I vowed to myself that this year would be different, that I couldn't rely on the assumption that they wouldn't understand, that they were the only children not participating in the exchange of pink and red stationary. In late January I started creeping projects on Pinterest, I had grandiose ideas of toddler friendly hand made cards that they could work on for their classmates, cousins and grandparents. I even made a shopping list for the Dollar Store complete with glitter, construction paper and enough sparkle heart stickers to make the minions the envy of unicorns everywhere.
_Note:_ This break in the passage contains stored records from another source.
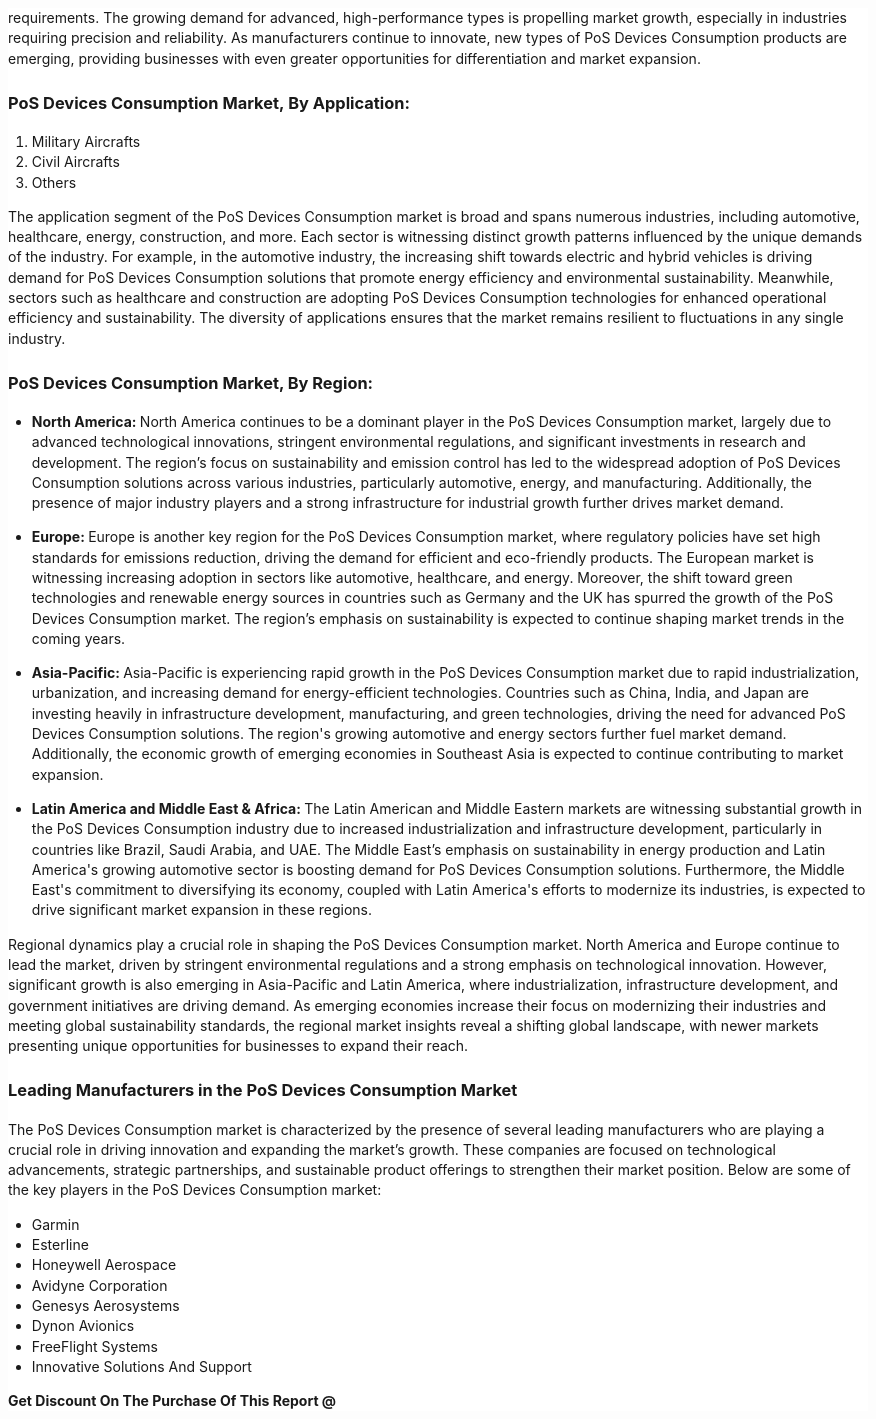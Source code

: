 requirements. The growing demand for advanced, high-performance types is propelling market growth, especially in industries requiring precision and reliability. As manufacturers continue to innovate, new types of PoS Devices Consumption products are emerging, providing businesses with even greater opportunities for differentiation and market expansion.</p><h3>PoS Devices Consumption Market,&nbsp;By Application:</h3><ol><li>Military Aircrafts<li> Civil Aircrafts<li> Others</li></ol><p>The application segment of the PoS Devices Consumption market is broad and spans numerous industries, including automotive, healthcare, energy, construction, and more. Each sector is witnessing distinct growth patterns influenced by the unique demands of the industry. For example, in the automotive industry, the increasing shift towards electric and hybrid vehicles is driving demand for PoS Devices Consumption solutions that promote energy efficiency and environmental sustainability. Meanwhile, sectors such as healthcare and construction are adopting PoS Devices Consumption technologies for enhanced operational efficiency and sustainability. The diversity of applications ensures that the market remains resilient to fluctuations in any single industry.</p><h3>PoS Devices Consumption Market, By Region:</h3><ul><li><p><strong>North America:&nbsp;</strong>North America continues to be a dominant player in the PoS Devices Consumption market, largely due to advanced technological innovations, stringent environmental regulations, and significant investments in research and development. The region&rsquo;s focus on sustainability and emission control has led to the widespread adoption of PoS Devices Consumption solutions across various industries, particularly automotive, energy, and manufacturing. Additionally, the presence of major industry players and a strong infrastructure for industrial growth further drives market demand.</p></li><li><p><strong><strong>Europe:&nbsp;</strong></strong>Europe is another key region for the PoS Devices Consumption market, where regulatory policies have set high standards for emissions reduction, driving the demand for efficient and eco-friendly products. The European market is witnessing increasing adoption in sectors like automotive, healthcare, and energy. Moreover, the shift toward green technologies and renewable energy sources in countries such as Germany and the UK has spurred the growth of the PoS Devices Consumption market. The region&rsquo;s emphasis on sustainability is expected to continue shaping market trends in the coming years.</p></li><li><p><strong><strong>Asia-Pacific:&nbsp;</strong></strong>Asia-Pacific is experiencing rapid growth in the PoS Devices Consumption market due to rapid industrialization, urbanization, and increasing demand for energy-efficient technologies. Countries such as China, India, and Japan are investing heavily in infrastructure development, manufacturing, and green technologies, driving the need for advanced PoS Devices Consumption solutions. The region's growing automotive and energy sectors further fuel market demand. Additionally, the economic growth of emerging economies in Southeast Asia is expected to continue contributing to market expansion.</p></li><li><p><strong><strong>Latin America and Middle East &amp; Africa:&nbsp;</strong></strong>The Latin American and Middle Eastern markets are witnessing substantial growth in the PoS Devices Consumption industry due to increased industrialization and infrastructure development, particularly in countries like Brazil, Saudi Arabia, and UAE. The Middle East&rsquo;s emphasis on sustainability in energy production and Latin America's growing automotive sector is boosting demand for PoS Devices Consumption solutions. Furthermore, the Middle East's commitment to diversifying its economy, coupled with Latin America's efforts to modernize its industries, is expected to drive significant market expansion in these regions.</p></li></ul><p>Regional dynamics play a crucial role in shaping the PoS Devices Consumption market. North America and Europe continue to lead the market, driven by stringent environmental regulations and a strong emphasis on technological innovation. However, significant growth is also emerging in Asia-Pacific and Latin America, where industrialization, infrastructure development, and government initiatives are driving demand. As emerging economies increase their focus on modernizing their industries and meeting global sustainability standards, the regional market insights reveal a shifting global landscape, with newer markets presenting unique opportunities for businesses to expand their reach.</p><h3><strong>Leading Manufacturers in the PoS Devices Consumption Market</strong></h3><p>The PoS Devices Consumption market is characterized by the presence of several leading manufacturers who are playing a crucial role in driving innovation and expanding the market&rsquo;s growth. These companies are focused on technological advancements, strategic partnerships, and sustainable product offerings to strengthen their market position. Below are some of the key players in the PoS Devices Consumption market:</p></div><div class="article-main__content" data-test-id="publishing-text-block"><ul><li><span class="">Garmin<li> Esterline<li> Honeywell Aerospace<li> Avidyne Corporation<li> Genesys Aerosystems<li> Dynon Avionics<li> FreeFlight Systems<li> Innovative Solutions And Support</span></li></ul></div><div class="article-main__content" data-test-id="publishing-text-block"><p><span class="font-[700]"><strong>Get Discount On The Purchase Of This Report @</strong>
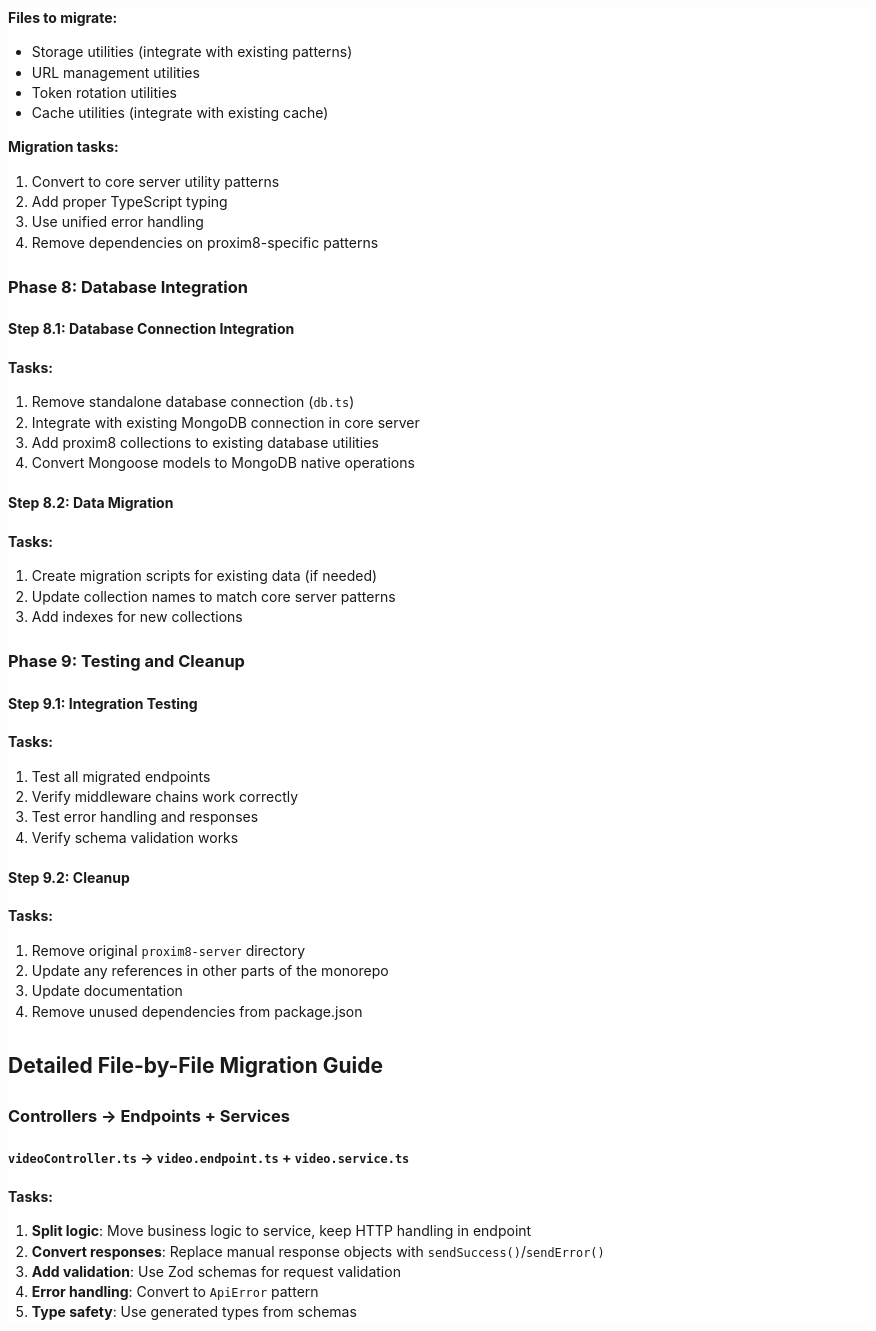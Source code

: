 **Files to migrate:**
- Storage utilities (integrate with existing patterns)
- URL management utilities
- Token rotation utilities
- Cache utilities (integrate with existing cache)

**Migration tasks:**
1. Convert to core server utility patterns
2. Add proper TypeScript typing
3. Use unified error handling
4. Remove dependencies on proxim8-specific patterns

### Phase 8: Database Integration

#### Step 8.1: Database Connection Integration
**Tasks:**
1. Remove standalone database connection (`db.ts`)
2. Integrate with existing MongoDB connection in core server
3. Add proxim8 collections to existing database utilities
4. Convert Mongoose models to MongoDB native operations

#### Step 8.2: Data Migration
**Tasks:**
1. Create migration scripts for existing data (if needed)
2. Update collection names to match core server patterns
3. Add indexes for new collections

### Phase 9: Testing and Cleanup

#### Step 9.1: Integration Testing
**Tasks:**
1. Test all migrated endpoints
2. Verify middleware chains work correctly
3. Test error handling and responses
4. Verify schema validation works

#### Step 9.2: Cleanup
**Tasks:**
1. Remove original `proxim8-server` directory
2. Update any references in other parts of the monorepo
3. Update documentation
4. Remove unused dependencies from package.json

## Detailed File-by-File Migration Guide

### Controllers → Endpoints + Services

#### `videoController.ts` → `video.endpoint.ts` + `video.service.ts`

**Tasks:**
1. **Split logic**: Move business logic to service, keep HTTP handling in endpoint
2. **Convert responses**: Replace manual response objects with `sendSuccess()`/`sendError()`
3. **Add validation**: Use Zod schemas for request validation
4. **Error handling**: Convert to `ApiError` pattern
5. **Type safety**: Use generated types from schemas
Here's the thing...I never made it to the dollar store. It was cold outside, the kids got sick twice: each, I got sick and then there was the Molly pneumonia scare. It snowed a bunch and then time passed by. I should have known better, evenings and weekends filled up with laundry and naps for everyone, not time for craft corner. I am incapable of mailing a letter most days.
So today, the day before Valentines, I am going to go to a drug store and buy whatever Valentine cards are on sale, then at daycare pick up I am going to write down the names of all of the children in Molly and Jack's class to avoid me just randomly penning "fellow classmate" on every person's card.* Tonight I will let my children scribble all over them at my parent's house and do everything in my power to ensure that these cards physically make it into daycare tomorrow. Maybe next year will be different, but probably not.
*There are only eight other children in their class and they talk about four of them all the time, you think I'd have a better grip on names.